» Activity: Print all of the data exactly, but drop the pictures.

» Material for the task:
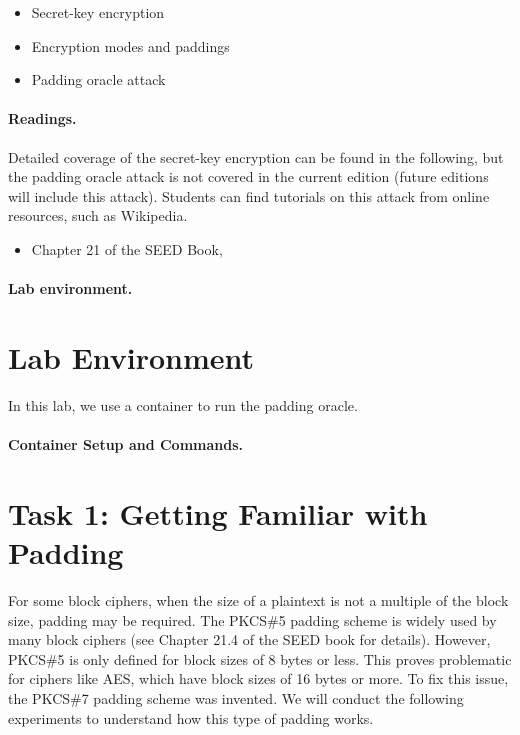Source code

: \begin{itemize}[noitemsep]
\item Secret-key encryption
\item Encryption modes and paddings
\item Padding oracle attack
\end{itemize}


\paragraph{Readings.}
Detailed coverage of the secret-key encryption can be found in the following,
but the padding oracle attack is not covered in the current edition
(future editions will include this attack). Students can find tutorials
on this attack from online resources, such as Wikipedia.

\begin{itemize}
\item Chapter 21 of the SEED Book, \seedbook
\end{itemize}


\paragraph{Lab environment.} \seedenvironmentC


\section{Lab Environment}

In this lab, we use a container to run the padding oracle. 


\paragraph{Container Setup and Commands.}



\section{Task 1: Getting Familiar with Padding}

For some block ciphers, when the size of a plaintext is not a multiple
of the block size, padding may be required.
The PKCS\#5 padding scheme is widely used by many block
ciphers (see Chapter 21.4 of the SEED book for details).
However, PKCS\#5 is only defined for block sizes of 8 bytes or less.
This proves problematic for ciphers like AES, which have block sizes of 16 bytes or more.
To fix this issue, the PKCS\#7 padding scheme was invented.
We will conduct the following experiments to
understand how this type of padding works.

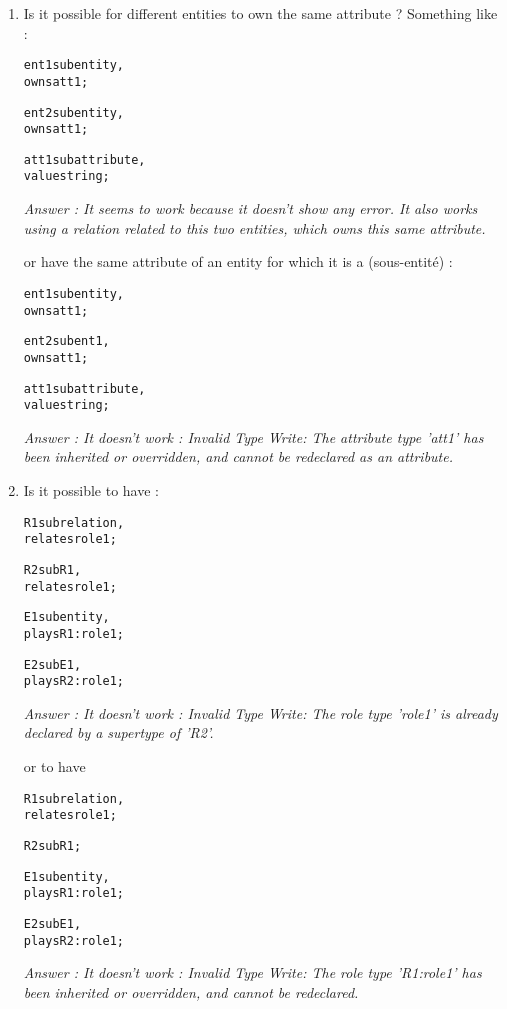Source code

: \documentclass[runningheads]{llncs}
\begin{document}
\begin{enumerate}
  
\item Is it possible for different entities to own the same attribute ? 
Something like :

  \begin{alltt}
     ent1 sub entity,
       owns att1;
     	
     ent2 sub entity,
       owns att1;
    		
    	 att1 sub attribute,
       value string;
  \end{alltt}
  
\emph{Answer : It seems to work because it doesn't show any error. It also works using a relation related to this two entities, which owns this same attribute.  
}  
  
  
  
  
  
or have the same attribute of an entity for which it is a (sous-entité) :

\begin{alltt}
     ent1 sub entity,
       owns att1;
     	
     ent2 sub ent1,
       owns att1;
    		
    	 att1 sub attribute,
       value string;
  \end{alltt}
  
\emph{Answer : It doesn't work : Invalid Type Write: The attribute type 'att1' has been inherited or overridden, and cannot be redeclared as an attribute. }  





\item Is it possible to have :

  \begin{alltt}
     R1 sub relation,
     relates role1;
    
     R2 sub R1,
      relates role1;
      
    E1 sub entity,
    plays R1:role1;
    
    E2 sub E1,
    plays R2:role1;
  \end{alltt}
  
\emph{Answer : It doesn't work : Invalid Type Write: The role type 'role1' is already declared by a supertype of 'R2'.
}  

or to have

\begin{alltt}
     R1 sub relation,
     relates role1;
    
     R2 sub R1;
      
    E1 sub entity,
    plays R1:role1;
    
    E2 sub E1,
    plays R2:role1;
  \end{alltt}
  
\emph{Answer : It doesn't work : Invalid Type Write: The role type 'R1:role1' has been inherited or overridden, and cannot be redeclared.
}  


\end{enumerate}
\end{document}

» Your response:
Source code

: \begin{itemize}[noitemsep]
\item Secret-key encryption
\item Encryption modes and paddings
\item Padding oracle attack
\end{itemize}


\paragraph{Readings.}
Detailed coverage of the secret-key encryption can be found in the following,
but the padding oracle attack is not covered in the current edition
(future editions will include this attack). Students can find tutorials
on this attack from online resources, such as Wikipedia.

\begin{itemize}
\item Chapter 21 of the SEED Book, \seedbook
\end{itemize}


\paragraph{Lab environment.} \seedenvironmentC


\section{Lab Environment}

In this lab, we use a container to run the padding oracle. 


\paragraph{Container Setup and Commands.}



\section{Task 1: Getting Familiar with Padding}

For some block ciphers, when the size of a plaintext is not a multiple
of the block size, padding may be required.
The PKCS\#5 padding scheme is widely used by many block
ciphers (see Chapter 21.4 of the SEED book for details).
However, PKCS\#5 is only defined for block sizes of 8 bytes or less.
This proves problematic for ciphers like AES, which have block sizes of 16 bytes or more.
To fix this issue, the PKCS\#7 padding scheme was invented.
We will conduct the following experiments to
understand how this type of padding works.

Source code

: \documentclass[runningheads]{llncs}
\begin{document}
\begin{enumerate}
  
\item Is it possible for different entities to own the same attribute ? 
Something like :

  \begin{alltt}
     ent1 sub entity,
       owns att1;
     	
     ent2 sub entity,
       owns att1;
    		
    	 att1 sub attribute,
       value string;
  \end{alltt}
  
\emph{Answer : It seems to work because it doesn't show any error. It also works using a relation related to this two entities, which owns this same attribute.  
}  
  
  
  
  
  
or have the same attribute of an entity for which it is a (sous-entité) :

\begin{alltt}
     ent1 sub entity,
       owns att1;
     	
     ent2 sub ent1,
       owns att1;
    		
    	 att1 sub attribute,
       value string;
  \end{alltt}
  
\emph{Answer : It doesn't work : Invalid Type Write: The attribute type 'att1' has been inherited or overridden, and cannot be redeclared as an attribute. }  





\item Is it possible to have :

  \begin{alltt}
     R1 sub relation,
     relates role1;
    
     R2 sub R1,
      relates role1;
      
    E1 sub entity,
    plays R1:role1;
    
    E2 sub E1,
    plays R2:role1;
  \end{alltt}
  
\emph{Answer : It doesn't work : Invalid Type Write: The role type 'role1' is already declared by a supertype of 'R2'.
}  

or to have

\begin{alltt}
     R1 sub relation,
     relates role1;
    
     R2 sub R1;
      
    E1 sub entity,
    plays R1:role1;
    
    E2 sub E1,
    plays R2:role1;
  \end{alltt}
  
\emph{Answer : It doesn't work : Invalid Type Write: The role type 'R1:role1' has been inherited or overridden, and cannot be redeclared.
}  


\end{enumerate}
\end{document}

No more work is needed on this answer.